Noel Alumit


Noël Alumit is an American novelist, actor, and activist. He was identified as one of the Top 100 Influential Gay People by Out Magazine in 2002.

Early life

He was born, the second of four children, in Baguio, the Philippines, and raised in Los Angeles, United States. He earned his Bachelor of Fine Arts in Drama from the University of Southern California and later studied playwriting at the David Henry Hwang Writers Institute at East West Players.
In addition to his writing, Alumit has worked as an HIV/AIDS educator with the Asian Pacific AIDS Intervention Team in Los Angeles.

Writing

Alumit's play Mr. and Mrs.
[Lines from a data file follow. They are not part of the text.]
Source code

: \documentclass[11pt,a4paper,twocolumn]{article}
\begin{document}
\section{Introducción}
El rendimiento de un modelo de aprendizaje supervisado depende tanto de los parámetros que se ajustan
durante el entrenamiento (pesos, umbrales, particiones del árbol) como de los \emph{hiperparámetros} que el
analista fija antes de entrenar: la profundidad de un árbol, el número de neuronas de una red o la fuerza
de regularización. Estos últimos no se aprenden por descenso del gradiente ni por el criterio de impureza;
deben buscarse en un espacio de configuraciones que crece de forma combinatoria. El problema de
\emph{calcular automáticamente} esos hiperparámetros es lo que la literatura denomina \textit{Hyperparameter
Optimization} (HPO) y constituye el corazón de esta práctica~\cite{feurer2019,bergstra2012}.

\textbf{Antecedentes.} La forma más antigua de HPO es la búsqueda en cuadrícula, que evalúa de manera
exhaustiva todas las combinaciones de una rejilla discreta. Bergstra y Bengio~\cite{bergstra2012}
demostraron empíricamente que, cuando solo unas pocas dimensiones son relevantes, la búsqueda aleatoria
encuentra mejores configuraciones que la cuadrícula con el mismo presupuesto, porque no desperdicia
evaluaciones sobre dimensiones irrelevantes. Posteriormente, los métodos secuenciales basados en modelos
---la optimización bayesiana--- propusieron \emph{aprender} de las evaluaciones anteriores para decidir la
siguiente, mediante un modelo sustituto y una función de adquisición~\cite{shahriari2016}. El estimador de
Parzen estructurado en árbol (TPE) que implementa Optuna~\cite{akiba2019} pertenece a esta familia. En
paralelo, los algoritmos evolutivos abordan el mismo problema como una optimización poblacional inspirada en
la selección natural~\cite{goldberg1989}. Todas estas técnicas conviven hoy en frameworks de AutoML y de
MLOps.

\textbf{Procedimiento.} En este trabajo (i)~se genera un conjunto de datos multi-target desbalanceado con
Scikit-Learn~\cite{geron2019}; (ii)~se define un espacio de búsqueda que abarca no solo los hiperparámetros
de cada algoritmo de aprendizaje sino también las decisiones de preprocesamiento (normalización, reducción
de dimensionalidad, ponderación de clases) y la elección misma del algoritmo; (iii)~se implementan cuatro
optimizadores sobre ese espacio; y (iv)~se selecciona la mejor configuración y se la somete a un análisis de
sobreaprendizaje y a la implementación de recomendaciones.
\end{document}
La Questa Go Dancing was produced by Teatro Ng Tanan in San Francisco and also in Los Angeles, Santa Barbara, Boston, and Philadelphia.
His one-man show, The Rice Room: Scenes From a Bar, premiered in Santa Monica in 1999, and was later staged at San Francisco's New Conservatory Theatre Center in 2000. It was voted one of the best solo shows of the year by the San Francisco Bay Guardian, and played to sold-out houses in Los Angeles, San Francisco, Boston, Philadelphia and other cities. He also wrote and performed another successful solo show, Master of the Universe, at Highways Performance Art Space in Santa Monica, California. Master of the Universe was named "Best Bet" by The Los Angeles Times.
His debut novel, Letters to Montgomery Clift, was published in 2002, and received the 2003 Stonewall Book Award from the American Library Association, the Violet Quill Award from Insight Out Books, the Global Filipino Literary Award from Our Own Voice and the Gold Seal from ForeWord magazine. His second novel, Talking to the Moon, was released in late 2006 by Carroll & Graf.
His work has also been published in Tilting the Continent, Take Out, Subterraneans, and the literary journal DisOrient.

Acting credits

As an actor, Alumit's film and TV credits include Beverly Hills, 90210, The Young and the Restless, and Red Surf. He has performed in many Los Angeles productions, including the world premiere of Chay Yew's A Language of Their Own and Michael Kearns' Who's Afraid of Edward Albee.

Honors

Alumit received an Emerging Voices Fellowship from PEN Center USA West and a Community Access Scholarship to UCLA's Writers Extension, studying fiction and the personal essay form.
He was awarded the Jim Duggins Outstanding Mid-Career Novelists' Prize by the Saints and Sinners Literary Festival in 2010.
He was appointed to the California Commission on Asian and Pacific Islander American Affairs in 2012.